Review: Sea Monsters

Sea Monsters by Chloe Aridjis (Catapult, $23 hardcover, 224p., 9781936787869, February 5, 2019)

Sea Monsters by Chloe Aridjis (Books of Clouds, Asunder) is a dreamy, wandering tale of teenage ennui and searching, and the pull of the sea.

Luisa is 17 and bored with school, her parents and her classmates (nearly all of whom have bodyguards waiting outside their elite Mexico City international school, which Luisa attends on scholarship). Her interests include her best friend Julián, who lives above a restaurant, and his stereo, as well as her French teacher's encouragements and the books he lends her. And thanks to her professor father's storytelling, Luisa is fascinated by shipwrecks. Perhaps this is partly why she is so taken in by the newspaper headline: "Ukrainian Dwarfs on the Run." It is suggested that these escapees from the circus have headed to the beaches of Oaxaca, and for Luisa, they become crossed in her mind with a sort of hidden treasure: something to seek.

There is a boy, too. "I didn't even particularly like him at first; intrigued would be a better word. He was a sliver of black slicing through the so-called calm of the morning." Tomás Román: even the syllables of his name have power. "He had been a snag in the composition, somehow inserting himself in the picture in a way the others had not." Luisa has trouble understanding his pull on her, but as it resembles the pull of the Ukrainian dwarfs at the beach, she follows the impulse, and boards a bus with Tomás for the coast.

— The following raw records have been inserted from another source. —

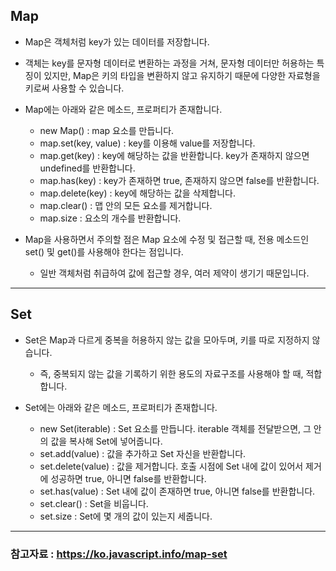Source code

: ## Map

- Map은 객체처럼 key가 있는 데이터를 저장합니다.
- 객체는 key를 문자형 데이터로 변환하는 과정을 거쳐, 문자형 데이터만 허용하는 특징이 있지만, Map은 키의 타입을 변환하지 않고 유지하기 때문에 다양한 자료형을 키로써 사용할 수 있습니다.
- Map에는 아래와 같은 메소드, 프로퍼티가 존재합니다.
    - new Map() : map 요소를 만듭니다.
    - map.set(key, value) : key를 이용해 value를 저장합니다.
    - map.get(key) : key에 해당하는 값을 반환합니다. key가 존재하지 않으면 undefined를 반환합니다.
    - map.has(key) : key가 존재하면 true, 존재하지 않으면 false를 반환합니다.
    - map.delete(key) : key에 해당하는 값을 삭제합니다.
    - map.clear() : 맵 안의 모든 요소를 제거합니다.
    - map.size : 요소의 개수를 반환합니다.

- Map을 사용하면서 주의할 점은 Map 요소에 수정 및 접근할 때, 전용 메소드인 set() 및 get()를 사용해야 한다는 점입니다.
    - 일반 객체처럼 취급하여 값에 접근할 경우, 여러 제약이 생기기 때문입니다.

---

## Set

- Set은 Map과 다르게 중복을 허용하지 않는 값을 모아두며, 키를 따로 지정하지 않습니다. 
    - 즉, 중복되지 않는 값을 기록하기 위한 용도의 자료구조를 사용해야 할 때, 적합합니다.

- Set에는 아래와 같은 메소드, 프로퍼티가 존재합니다.
    - new Set(iterable) : Set 요소를 만듭니다. iterable 객체를 전달받으면, 그 안의 값을 복사해 Set에 넣어줍니다.
    - set.add(value) : 값을 추가하고 Set 자신을 반환합니다.
    - set.delete(value) : 값을 제거합니다. 호출 시점에 Set 내에 값이 있어서 제거에 성공하면 true, 아니면 false를 반환합니다.
    - set.has(value) : Set 내에 값이 존재하면 true, 아니면 false를 반환합니다.
    - set.clear() : Set을 비웁니다.
    - set.size : Set에 몇 개의 값이 있는지 세줍니다.

---

### 참고자료 : https://ko.javascript.info/map-set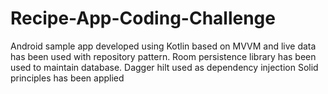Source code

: # Recipe-App-Coding-Challenge
Android sample app developed using Kotlin based on MVVM and live data has been used with repository pattern. 
Room persistence library has been used to maintain database.
Dagger hilt used as dependency injection
Solid principles has been applied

Because it is 1988, a soundtrack of Depeche Mode, Siouxsie and the Banshees, the Cure and Joy Division back up Luisa's surreal travels. Her attention drifts between the immediate present--where she observes dogs and waves with as close an eye as she does people--and an interior world populated by French poetry, ancient shipwrecks and imagined worlds. She makes up lives for the people she encounters, daydreams about the magic powers of a city billboard and a man she meets on the beach. She styles him a merman. "But that was the problem with mysterious people," she tells him, "once you spend time with them they're not so mysterious after all, and as [she] said this the merman smiled as if promising, no matter what, to remain a mystery."

As Luisa dreams away her days in a little village called Zipolite, a community of hippies, nudists and beachcombers, her father searches for her. And he will have some of the best stories to tell by the end of this weird, captivating novel. Aridjis's prose is well suited to this kind of story: her sentences are luminescent and imagistic, expressing Luisa's tendency to fancy: a great marble horse "[chooses] the sea, and was there to this day, the horse that gave them the slip, galloping along endless banks of seabed, kicking up whole paragraphs of sand." The plot of Sea Monsters is somewhat quiet, Luisa spending much of her time inside her own head, but Aridjis's style makes this an absolute pleasure even when nothing is happening. --Julia Kastner, librarian and blogger at pagesofjulia

Shelf Talker: A disenchanted teenager in 1980s Mexico City runs away from home hoping to find Ukrainian dwarfs on a Oaxacan beach in this lovely, surreal novel.